_What is expected_
Though the entries contain pictures, the copy you make should hold only the rest, exactly as written.

***** Excerpted records

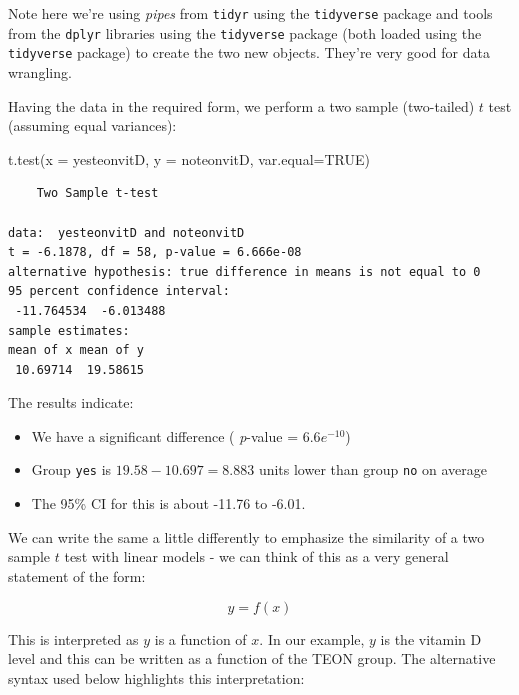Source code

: \documentclass[
  oneside]{krantz}
\newenvironment{Shaded}{\begin{snugshade}}{\end{snugshade}}
\newcommand{\AttributeTok}[1]{\textcolor[rgb]{0.77,0.63,0.00}{#1}}
\newcommand{\CommentTok}[1]{\textcolor[rgb]{0.56,0.35,0.01}{\textit{#1}}}
\newcommand{\ConstantTok}[1]{\textcolor[rgb]{0.00,0.00,0.00}{#1}}
\newcommand{\FunctionTok}[1]{\textcolor[rgb]{0.00,0.00,0.00}{#1}}
\newcommand{\NormalTok}[1]{#1}
\newcommand{\OtherTok}[1]{\textcolor[rgb]{0.56,0.35,0.01}{#1}}
\newcommand{\SpecialCharTok}[1]{\textcolor[rgb]{0.00,0.00,0.00}{#1}}
\newcommand{\StringTok}[1]{\textcolor[rgb]{0.31,0.60,0.02}{#1}}
\providecommand{\tightlist}{%
  \setlength{\itemsep}{0pt}\setlength{\parskip}{0pt}}
\begin{document}
Note here we're using \emph{pipes} from \texttt{tidyr} using the \texttt{tidyverse} package \citep{R-tidyr} and tools from the \texttt{dplyr} libraries using the \texttt{tidyverse} package \citep{R-dplyr} (both loaded using the \texttt{tidyverse} package) to create the two new objects. They're very good for data wrangling.

Having the data in the required form, we perform a two sample (two-tailed) \(t\) test (assuming equal variances):

\begin{Shaded}
\begin{Highlighting}[]
\FunctionTok{t.test}\NormalTok{(}\AttributeTok{x =}\NormalTok{ yesteonvitD, }\AttributeTok{y =}\NormalTok{ noteonvitD, }\AttributeTok{var.equal=}\ConstantTok{TRUE}\NormalTok{)}
\end{Highlighting}
\end{Shaded}

\begin{verbatim}
    Two Sample t-test

data:  yesteonvitD and noteonvitD
t = -6.1878, df = 58, p-value = 6.666e-08
alternative hypothesis: true difference in means is not equal to 0
95 percent confidence interval:
 -11.764534  -6.013488
sample estimates:
mean of x mean of y 
 10.69714  19.58615 
\end{verbatim}

The results indicate:

\begin{itemize}
\tightlist
\item
  We have a significant difference ( \emph{p}-value = \(6.6e^{-10}\))
\item
  Group \texttt{yes} is \(19.58-10.697=8.883\) units lower than group \texttt{no} on average
\item
  The 95\% CI for this is about -11.76 to -6.01.
\end{itemize}

We can write the same a little differently to emphasize the similarity of a two sample \(t\) test with linear models - we can think of this as a very general statement of the form:

\[y=f(x)\]

This is interpreted as \(y\) is a function of \(x\). In our example, \(y\) is the vitamin D level and this can be written as a function of the TEON group. The alternative syntax used below highlights this interpretation:

\begin{Shaded}
\end{Shaded}
\end{document}
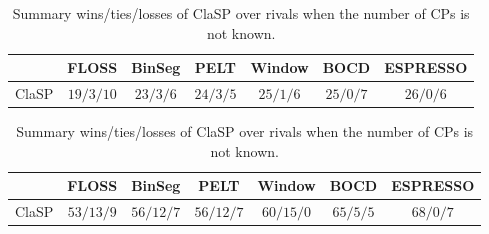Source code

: \documentclass[pdflatex,sn-basic]{sn-jnl}
\begin{document}
\begin{table}[t]
	\caption{Summary wins/ties/losses of ClaSP over rivals when the number of CPs is not known.\label{tab:unsupervised_wtl}}	
	
	\begin{minipage}{12cm}
        \begin{centering}
    		\begin{tabular}{c|cccccc}
    			\toprule 			
    			& FLOSS & BinSeg & PELT & Window & BOCD & ESPRESSO \tabularnewline
    			\hline 
    			ClaSP & $19/3/10$ & $23/3/6$ & $24/3/5$ & $25/1/6$ & $25/0/7$ & $26/0/6$ \tabularnewline
    			\bottomrule 			
    		\end{tabular}
    	\par\end{centering}    
	\end{minipage}

	\begin{minipage}{12cm}
        \begin{centering}
    		\begin{tabular}{c|cccccc}
    			\toprule 			
    			& FLOSS & BinSeg & PELT & Window & BOCD & ESPRESSO \tabularnewline
    			\hline 
    			ClaSP & $53/13/9$ & $56/12/7$ & $56/12/7$ & $60/15/0$ & $65/5/5$ & $68/0/7$ \tabularnewline
    			\bottomrule 			
    		\end{tabular}
	    \par\end{centering}
	\end{minipage}

\end{table}
\end{document}
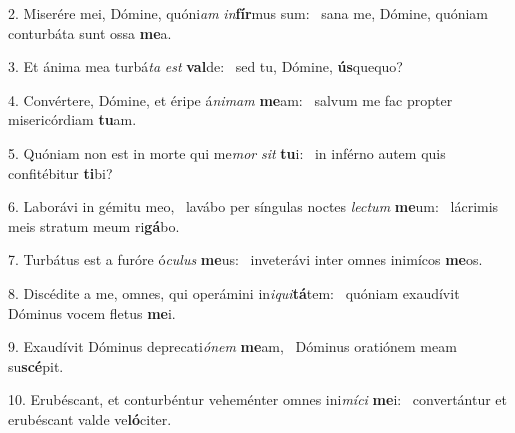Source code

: 2. Miserére mei, Dómine, quóni\textit{am} \textit{in}\textbf{fír}mus sum: \ast\  sana me, Dómine, quóniam conturbáta sunt ossa \textbf{me}a.\

3. Et ánima mea turbá\textit{ta} \textit{est} \textbf{val}de: \ast\  sed tu, Dómine, \textbf{ús}quequo?\

4. Convértere, Dómine, et éripe á\textit{ni}\textit{mam} \textbf{me}am: \ast\  salvum me fac propter misericórdiam \textbf{tu}am.\

5. Quóniam non est in morte qui me\textit{mor} \textit{sit} \textbf{tu}i: \ast\  in inférno autem quis confitébitur \textbf{ti}bi?\

6. Laborávi in gémitu meo, \dag\  lavábo per síngulas noctes \textit{lec}\textit{tum} \textbf{me}um: \ast\  lácrimis meis stratum meum ri\textbf{gá}bo.\

7. Turbátus est a furóre ó\textit{cu}\textit{lus} \textbf{me}us: \ast\  inveterávi inter omnes inimícos \textbf{me}os.\

8. Discédite a me, omnes, qui operámini in\textit{i}\textit{qui}\textbf{tá}tem: \ast\  quóniam exaudívit Dóminus vocem fletus \textbf{me}i.\

9. Exaudívit Dóminus deprecati\textit{ó}\textit{nem} \textbf{me}am, \ast\  Dóminus oratiónem meam su\textbf{scé}pit.\

10. Erubéscant, et conturbéntur veheménter omnes ini\textit{mí}\textit{ci} \textbf{me}i: \ast\  convertántur et erubéscant valde ve\textbf{ló}citer.\

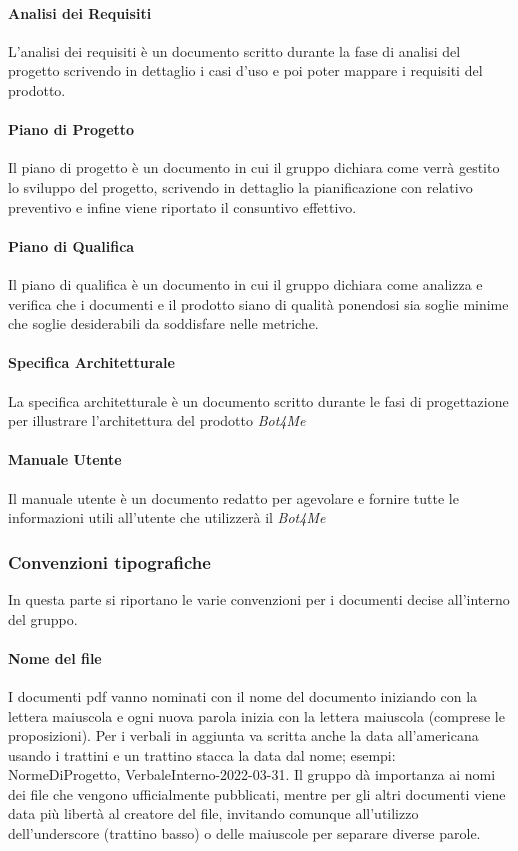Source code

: \paragraph{Analisi dei Requisiti}  \hfill \break
L'analisi dei requisiti è un documento scritto durante la fase di analisi del progetto scrivendo in 
dettaglio i casi d'uso e poi poter mappare i requisiti del prodotto.

\paragraph{Piano di Progetto}  \hfill \break
Il piano di progetto è un documento in cui il gruppo dichiara come verrà gestito lo sviluppo del progetto,
scrivendo in dettaglio la pianificazione con relativo preventivo e infine viene riportato il consuntivo effettivo.

\paragraph{Piano di Qualifica} \hfill \break
Il piano di qualifica è un documento in cui il gruppo dichiara come analizza e verifica che i documenti e 
il prodotto siano di qualità ponendosi sia soglie minime che soglie desiderabili da soddisfare nelle metriche.

\paragraph{Specifica Architetturale} \hfill \break
La specifica architetturale è un documento scritto durante le fasi di progettazione per illustrare l'architettura 
del prodotto \emph{Bot4Me}

\paragraph{Manuale Utente} \hfill \break
Il manuale utente è un documento redatto per agevolare e fornire tutte le informazioni utili all'utente che utilizzerà 
il \emph{Bot4Me}

\subsubsection{Convenzioni tipografiche} 
In questa parte si riportano le varie convenzioni per i documenti decise all'interno del gruppo.
\paragraph{Nome del file}  \hfill \break
I documenti pdf vanno nominati con il nome del documento iniziando con la lettera maiuscola 
e ogni nuova parola inizia con la lettera maiuscola (comprese le proposizioni). Per i verbali in 
aggiunta va scritta anche la data all'americana usando i trattini e un trattino stacca la data 
dal nome; esempi: NormeDiProgetto, VerbaleInterno-2022-03-31. \newline
Il gruppo dà importanza ai nomi dei file che vengono ufficialmente pubblicati, mentre per gli 
altri documenti viene data più libertà al creatore del file, invitando comunque all'utilizzo 
dell'underscore (trattino basso) o delle maiuscole per separare diverse parole.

**********

_Answer for the task_
Source code

: \documentclass[
  oneside]{krantz}
\newenvironment{Shaded}{\begin{snugshade}}{\end{snugshade}}
\newcommand{\AttributeTok}[1]{\textcolor[rgb]{0.77,0.63,0.00}{#1}}
\newcommand{\CommentTok}[1]{\textcolor[rgb]{0.56,0.35,0.01}{\textit{#1}}}
\newcommand{\ConstantTok}[1]{\textcolor[rgb]{0.00,0.00,0.00}{#1}}
\newcommand{\FunctionTok}[1]{\textcolor[rgb]{0.00,0.00,0.00}{#1}}
\newcommand{\NormalTok}[1]{#1}
\newcommand{\OtherTok}[1]{\textcolor[rgb]{0.56,0.35,0.01}{#1}}
\newcommand{\SpecialCharTok}[1]{\textcolor[rgb]{0.00,0.00,0.00}{#1}}
\newcommand{\StringTok}[1]{\textcolor[rgb]{0.31,0.60,0.02}{#1}}
\providecommand{\tightlist}{%
  \setlength{\itemsep}{0pt}\setlength{\parskip}{0pt}}
\begin{document}
Note here we're using \emph{pipes} from \texttt{tidyr} using the \texttt{tidyverse} package \citep{R-tidyr} and tools from the \texttt{dplyr} libraries using the \texttt{tidyverse} package \citep{R-dplyr} (both loaded using the \texttt{tidyverse} package) to create the two new objects. They're very good for data wrangling.

Having the data in the required form, we perform a two sample (two-tailed) \(t\) test (assuming equal variances):

\begin{Shaded}
\begin{Highlighting}[]
\FunctionTok{t.test}\NormalTok{(}\AttributeTok{x =}\NormalTok{ yesteonvitD, }\AttributeTok{y =}\NormalTok{ noteonvitD, }\AttributeTok{var.equal=}\ConstantTok{TRUE}\NormalTok{)}
\end{Highlighting}
\end{Shaded}

\begin{verbatim}
    Two Sample t-test

data:  yesteonvitD and noteonvitD
t = -6.1878, df = 58, p-value = 6.666e-08
alternative hypothesis: true difference in means is not equal to 0
95 percent confidence interval:
 -11.764534  -6.013488
sample estimates:
mean of x mean of y 
 10.69714  19.58615 
\end{verbatim}

The results indicate:

\begin{itemize}
\tightlist
\item
  We have a significant difference ( \emph{p}-value = \(6.6e^{-10}\))
\item
  Group \texttt{yes} is \(19.58-10.697=8.883\) units lower than group \texttt{no} on average
\item
  The 95\% CI for this is about -11.76 to -6.01.
\end{itemize}

We can write the same a little differently to emphasize the similarity of a two sample \(t\) test with linear models - we can think of this as a very general statement of the form:

\[y=f(x)\]

This is interpreted as \(y\) is a function of \(x\). In our example, \(y\) is the vitamin D level and this can be written as a function of the TEON group. The alternative syntax used below highlights this interpretation:

\begin{Shaded}
\end{Shaded}
\end{document}
Source code

: \documentclass[pdflatex,sn-basic]{sn-jnl}
\begin{document}
\begin{table}[t]
	\caption{Summary wins/ties/losses of ClaSP over rivals when the number of CPs is not known.\label{tab:unsupervised_wtl}}	
	
	\begin{minipage}{12cm}
        \begin{centering}
    		\begin{tabular}{c|cccccc}
    			\toprule 			
    			& FLOSS & BinSeg & PELT & Window & BOCD & ESPRESSO \tabularnewline
    			\hline 
    			ClaSP & $19/3/10$ & $23/3/6$ & $24/3/5$ & $25/1/6$ & $25/0/7$ & $26/0/6$ \tabularnewline
    			\bottomrule 			
    		\end{tabular}
    	\par\end{centering}    
	\end{minipage}

	\begin{minipage}{12cm}
        \begin{centering}
    		\begin{tabular}{c|cccccc}
    			\toprule 			
    			& FLOSS & BinSeg & PELT & Window & BOCD & ESPRESSO \tabularnewline
    			\hline 
    			ClaSP & $53/13/9$ & $56/12/7$ & $56/12/7$ & $60/15/0$ & $65/5/5$ & $68/0/7$ \tabularnewline
    			\bottomrule 			
    		\end{tabular}
	    \par\end{centering}
	\end{minipage}

\end{table}
\end{document}
Source code

: 2. Miserére mei, Dómine, quóni\textit{am} \textit{in}\textbf{fír}mus sum: \ast\  sana me, Dómine, quóniam conturbáta sunt ossa \textbf{me}a.\

3. Et ánima mea turbá\textit{ta} \textit{est} \textbf{val}de: \ast\  sed tu, Dómine, \textbf{ús}quequo?\

4. Convértere, Dómine, et éripe á\textit{ni}\textit{mam} \textbf{me}am: \ast\  salvum me fac propter misericórdiam \textbf{tu}am.\

5. Quóniam non est in morte qui me\textit{mor} \textit{sit} \textbf{tu}i: \ast\  in inférno autem quis confitébitur \textbf{ti}bi?\

6. Laborávi in gémitu meo, \dag\  lavábo per síngulas noctes \textit{lec}\textit{tum} \textbf{me}um: \ast\  lácrimis meis stratum meum ri\textbf{gá}bo.\

7. Turbátus est a furóre ó\textit{cu}\textit{lus} \textbf{me}us: \ast\  inveterávi inter omnes inimícos \textbf{me}os.\

8. Discédite a me, omnes, qui operámini in\textit{i}\textit{qui}\textbf{tá}tem: \ast\  quóniam exaudívit Dóminus vocem fletus \textbf{me}i.\

9. Exaudívit Dóminus deprecati\textit{ó}\textit{nem} \textbf{me}am, \ast\  Dóminus oratiónem meam su\textbf{scé}pit.\

10. Erubéscant, et conturbéntur veheménter omnes ini\textit{mí}\textit{ci} \textbf{me}i: \ast\  convertántur et erubéscant valde ve\textbf{ló}citer.\

Source code

: \paragraph{Analisi dei Requisiti}  \hfill \break
L'analisi dei requisiti è un documento scritto durante la fase di analisi del progetto scrivendo in 
dettaglio i casi d'uso e poi poter mappare i requisiti del prodotto.

\paragraph{Piano di Progetto}  \hfill \break
Il piano di progetto è un documento in cui il gruppo dichiara come verrà gestito lo sviluppo del progetto,
scrivendo in dettaglio la pianificazione con relativo preventivo e infine viene riportato il consuntivo effettivo.

\paragraph{Piano di Qualifica} \hfill \break
Il piano di qualifica è un documento in cui il gruppo dichiara come analizza e verifica che i documenti e 
il prodotto siano di qualità ponendosi sia soglie minime che soglie desiderabili da soddisfare nelle metriche.

\paragraph{Specifica Architetturale} \hfill \break
La specifica architetturale è un documento scritto durante le fasi di progettazione per illustrare l'architettura 
del prodotto \emph{Bot4Me}

\paragraph{Manuale Utente} \hfill \break
Il manuale utente è un documento redatto per agevolare e fornire tutte le informazioni utili all'utente che utilizzerà 
il \emph{Bot4Me}

\subsubsection{Convenzioni tipografiche} 
In questa parte si riportano le varie convenzioni per i documenti decise all'interno del gruppo.
\paragraph{Nome del file}  \hfill \break
I documenti pdf vanno nominati con il nome del documento iniziando con la lettera maiuscola 
e ogni nuova parola inizia con la lettera maiuscola (comprese le proposizioni). Per i verbali in 
aggiunta va scritta anche la data all'americana usando i trattini e un trattino stacca la data 
dal nome; esempi: NormeDiProgetto, VerbaleInterno-2022-03-31. \newline
Il gruppo dà importanza ai nomi dei file che vengono ufficialmente pubblicati, mentre per gli 
altri documenti viene data più libertà al creatore del file, invitando comunque all'utilizzo 
dell'underscore (trattino basso) o delle maiuscole per separare diverse parole.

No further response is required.